Around the Indians clubhouse, everything about Napoli was as advertised from the start.

“Believe it or not, he is the party,” outfielder Rajai Davis said, grinning wide and nodding his head. “That is him. That’s just him.”

“The guy’s a stud, man,” said closer Cody Allen. “Not only on the field, but I’ll tell you what, he’s one of those guys that you could be from anywhere in the world, you could have different beliefs, whatever your background is, you’re going to get along with that guy. He’s going to push you, he’s going to make you better. He keeps everything moving in the right direction. He’s a big part of our culture change in the clubhouse.

“We had a lot of really good guys in this clubhouse already, we’ve had a core group of guys here for a few years now that have done an unbelievable job, but him bringing his experience from different winning organizations and just kind of adding onto that, it’s been a blessing for us to have him.”

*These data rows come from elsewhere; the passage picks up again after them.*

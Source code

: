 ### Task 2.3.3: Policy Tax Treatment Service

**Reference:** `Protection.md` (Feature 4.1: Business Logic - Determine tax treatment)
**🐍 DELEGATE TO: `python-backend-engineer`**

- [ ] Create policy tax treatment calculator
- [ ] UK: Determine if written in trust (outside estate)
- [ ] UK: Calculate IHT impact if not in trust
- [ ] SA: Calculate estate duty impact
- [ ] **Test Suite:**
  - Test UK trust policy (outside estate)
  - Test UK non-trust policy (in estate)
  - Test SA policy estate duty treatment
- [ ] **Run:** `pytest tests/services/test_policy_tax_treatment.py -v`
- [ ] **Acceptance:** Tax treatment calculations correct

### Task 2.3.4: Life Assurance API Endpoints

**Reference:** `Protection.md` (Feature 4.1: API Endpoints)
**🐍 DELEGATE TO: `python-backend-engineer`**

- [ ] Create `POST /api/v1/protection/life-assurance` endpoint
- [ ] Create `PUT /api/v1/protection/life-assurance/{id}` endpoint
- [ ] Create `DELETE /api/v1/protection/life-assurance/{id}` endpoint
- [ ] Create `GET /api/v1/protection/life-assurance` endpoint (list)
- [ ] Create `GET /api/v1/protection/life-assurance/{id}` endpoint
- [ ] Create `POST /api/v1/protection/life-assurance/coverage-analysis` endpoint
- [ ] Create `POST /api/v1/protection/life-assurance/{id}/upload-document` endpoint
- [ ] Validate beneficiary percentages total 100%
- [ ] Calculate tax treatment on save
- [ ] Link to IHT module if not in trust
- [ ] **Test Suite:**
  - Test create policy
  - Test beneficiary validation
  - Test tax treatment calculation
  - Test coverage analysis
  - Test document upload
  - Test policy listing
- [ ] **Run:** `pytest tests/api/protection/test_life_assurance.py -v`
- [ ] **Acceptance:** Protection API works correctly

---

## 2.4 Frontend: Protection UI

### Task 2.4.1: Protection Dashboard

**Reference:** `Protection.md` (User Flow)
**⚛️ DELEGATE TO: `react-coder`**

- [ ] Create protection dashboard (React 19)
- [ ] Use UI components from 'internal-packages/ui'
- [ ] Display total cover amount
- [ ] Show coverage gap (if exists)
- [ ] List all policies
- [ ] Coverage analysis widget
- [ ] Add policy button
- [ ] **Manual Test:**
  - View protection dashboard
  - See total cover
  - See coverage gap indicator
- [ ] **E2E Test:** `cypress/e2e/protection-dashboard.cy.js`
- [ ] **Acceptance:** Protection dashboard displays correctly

Watching Napoli day in, day out, Davis learned as much about the euphoric Napoli that took Boylston viral as he did about the one with a reputation for his relentless work ethic.

For seven of the past nine years, Napoli has been in the postseason. He’s a .248 postseason hitter with seven homers and 27 RBIs.

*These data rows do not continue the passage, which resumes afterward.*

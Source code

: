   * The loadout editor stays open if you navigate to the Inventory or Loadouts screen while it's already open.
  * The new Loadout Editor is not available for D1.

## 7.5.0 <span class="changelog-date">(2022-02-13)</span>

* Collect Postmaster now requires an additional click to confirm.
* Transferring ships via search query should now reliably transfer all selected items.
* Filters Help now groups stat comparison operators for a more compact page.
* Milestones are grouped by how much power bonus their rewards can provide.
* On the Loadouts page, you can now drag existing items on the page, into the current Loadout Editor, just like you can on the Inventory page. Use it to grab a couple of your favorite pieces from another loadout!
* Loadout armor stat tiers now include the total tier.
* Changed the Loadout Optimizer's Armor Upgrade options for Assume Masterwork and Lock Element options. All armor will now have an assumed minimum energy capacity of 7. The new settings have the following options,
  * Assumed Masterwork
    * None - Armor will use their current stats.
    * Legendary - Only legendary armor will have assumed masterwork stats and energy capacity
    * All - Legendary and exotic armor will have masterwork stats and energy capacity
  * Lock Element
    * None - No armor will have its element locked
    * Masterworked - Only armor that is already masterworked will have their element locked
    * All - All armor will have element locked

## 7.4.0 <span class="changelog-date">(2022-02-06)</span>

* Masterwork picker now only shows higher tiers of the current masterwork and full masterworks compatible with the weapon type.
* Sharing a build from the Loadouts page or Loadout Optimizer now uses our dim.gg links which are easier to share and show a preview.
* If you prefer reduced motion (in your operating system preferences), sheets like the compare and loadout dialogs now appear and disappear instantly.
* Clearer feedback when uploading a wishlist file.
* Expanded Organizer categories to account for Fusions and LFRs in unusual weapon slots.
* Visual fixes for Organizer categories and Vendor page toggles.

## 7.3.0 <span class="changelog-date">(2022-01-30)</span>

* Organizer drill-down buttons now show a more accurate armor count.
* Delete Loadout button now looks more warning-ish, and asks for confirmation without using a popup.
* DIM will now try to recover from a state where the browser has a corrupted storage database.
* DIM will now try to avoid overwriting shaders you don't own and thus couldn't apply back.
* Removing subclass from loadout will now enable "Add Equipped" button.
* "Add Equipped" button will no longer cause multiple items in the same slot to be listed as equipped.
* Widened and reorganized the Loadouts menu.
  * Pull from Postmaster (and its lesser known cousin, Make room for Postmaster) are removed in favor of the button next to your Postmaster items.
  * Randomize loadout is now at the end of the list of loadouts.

“He’s that kind of player,” Davis said. “When you’ve been in the playoffs, I don’t know, 10-something years in a row . . . that’s the kind of player you are. You’re a postseason player. You’ve got that label. That’s what he is, so a lot of guys lean on him.”

The Indians have hopes of partying the way Napoli did in 2013.

Davis acknowledged he might not be able to take it to Napoli’s level.

“The odds are probably 1 and 2 billion,” Davis said, laughing. “But I don’t know. I’ve never been in that situation before.”

When Allen thought about it, though, he saw the party for what it was the entire time.

“Honestly, I think this is actually Napoli’s house,” Allen said, opening his arms and looking around the clubhouse. “And I think the party’s here.”